### Problem details
For the entries below, report every line that includes the word "fleet".

### Stored data

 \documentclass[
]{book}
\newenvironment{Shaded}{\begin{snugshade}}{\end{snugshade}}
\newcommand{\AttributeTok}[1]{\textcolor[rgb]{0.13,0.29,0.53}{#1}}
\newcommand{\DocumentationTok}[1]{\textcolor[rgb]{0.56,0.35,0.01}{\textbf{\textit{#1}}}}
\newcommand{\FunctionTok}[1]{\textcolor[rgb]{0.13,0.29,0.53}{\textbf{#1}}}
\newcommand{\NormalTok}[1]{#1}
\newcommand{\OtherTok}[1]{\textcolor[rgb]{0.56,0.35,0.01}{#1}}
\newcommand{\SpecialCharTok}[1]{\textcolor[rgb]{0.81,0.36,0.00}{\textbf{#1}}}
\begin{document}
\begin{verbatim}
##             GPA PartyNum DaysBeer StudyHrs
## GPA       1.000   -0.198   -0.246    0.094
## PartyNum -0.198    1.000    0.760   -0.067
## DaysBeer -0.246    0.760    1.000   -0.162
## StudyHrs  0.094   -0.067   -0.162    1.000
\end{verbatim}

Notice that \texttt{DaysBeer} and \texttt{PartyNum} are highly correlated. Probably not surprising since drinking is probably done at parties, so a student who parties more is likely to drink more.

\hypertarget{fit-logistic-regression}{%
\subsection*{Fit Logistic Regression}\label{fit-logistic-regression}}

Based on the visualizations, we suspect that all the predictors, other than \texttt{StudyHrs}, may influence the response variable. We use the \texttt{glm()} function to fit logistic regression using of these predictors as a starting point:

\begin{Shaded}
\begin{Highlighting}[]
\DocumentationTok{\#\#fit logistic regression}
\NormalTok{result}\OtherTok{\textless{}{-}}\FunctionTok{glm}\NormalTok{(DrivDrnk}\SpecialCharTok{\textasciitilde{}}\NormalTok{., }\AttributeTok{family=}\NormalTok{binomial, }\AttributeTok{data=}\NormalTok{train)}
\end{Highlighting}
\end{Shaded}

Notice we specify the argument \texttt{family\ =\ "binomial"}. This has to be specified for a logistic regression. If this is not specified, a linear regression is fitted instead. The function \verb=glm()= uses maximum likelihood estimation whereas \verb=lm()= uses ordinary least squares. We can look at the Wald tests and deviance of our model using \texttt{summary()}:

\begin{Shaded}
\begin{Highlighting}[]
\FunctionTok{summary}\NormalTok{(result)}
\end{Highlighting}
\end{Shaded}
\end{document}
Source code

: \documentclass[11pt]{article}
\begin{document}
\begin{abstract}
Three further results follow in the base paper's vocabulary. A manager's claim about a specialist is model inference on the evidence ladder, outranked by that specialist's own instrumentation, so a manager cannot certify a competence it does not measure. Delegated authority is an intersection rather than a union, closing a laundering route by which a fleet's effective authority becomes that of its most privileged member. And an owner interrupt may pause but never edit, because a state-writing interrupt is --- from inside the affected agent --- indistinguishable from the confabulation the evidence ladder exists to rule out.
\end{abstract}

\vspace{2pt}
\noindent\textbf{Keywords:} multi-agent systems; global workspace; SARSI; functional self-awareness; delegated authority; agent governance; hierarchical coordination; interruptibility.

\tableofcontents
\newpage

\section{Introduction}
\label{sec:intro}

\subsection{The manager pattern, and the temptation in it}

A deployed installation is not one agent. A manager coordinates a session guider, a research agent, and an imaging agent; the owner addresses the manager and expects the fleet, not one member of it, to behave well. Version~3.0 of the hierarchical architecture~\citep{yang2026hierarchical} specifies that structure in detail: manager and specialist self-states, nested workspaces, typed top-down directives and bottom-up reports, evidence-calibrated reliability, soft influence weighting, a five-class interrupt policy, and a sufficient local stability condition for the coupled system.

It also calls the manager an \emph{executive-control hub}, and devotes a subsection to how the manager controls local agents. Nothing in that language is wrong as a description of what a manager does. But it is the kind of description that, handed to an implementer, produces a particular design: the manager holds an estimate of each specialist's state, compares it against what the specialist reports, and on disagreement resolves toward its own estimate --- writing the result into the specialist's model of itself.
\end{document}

### Response box
Three further results follow in the base paper's vocabulary. A manager's claim about a specialist is model inference on the evidence ladder, outranked by that specialist's own instrumentation, so a manager cannot certify a competence it does not measure. Delegated authority is an intersection rather than a union, closing a laundering route by which a fleet's effective authority becomes that of its most privileged member. And an owner interrupt may pause but never edit, because a state-writing interrupt is --- from inside the affected agent --- indistinguishable from the confabulation the evidence ladder exists to rule out.
A deployed installation is not one agent. A manager coordinates a session guider, a research agent, and an imaging agent; the owner addresses the manager and expects the fleet, not one member of it, to behave well. Version~3.0 of the hierarchical architecture~\citep{yang2026hierarchical} specifies that structure in detail: manager and specialist self-states, nested workspaces, typed top-down directives and bottom-up reports, evidence-calibrated reliability, soft influence weighting, a five-class interrupt policy, and a sufficient local stability condition for the coupled system.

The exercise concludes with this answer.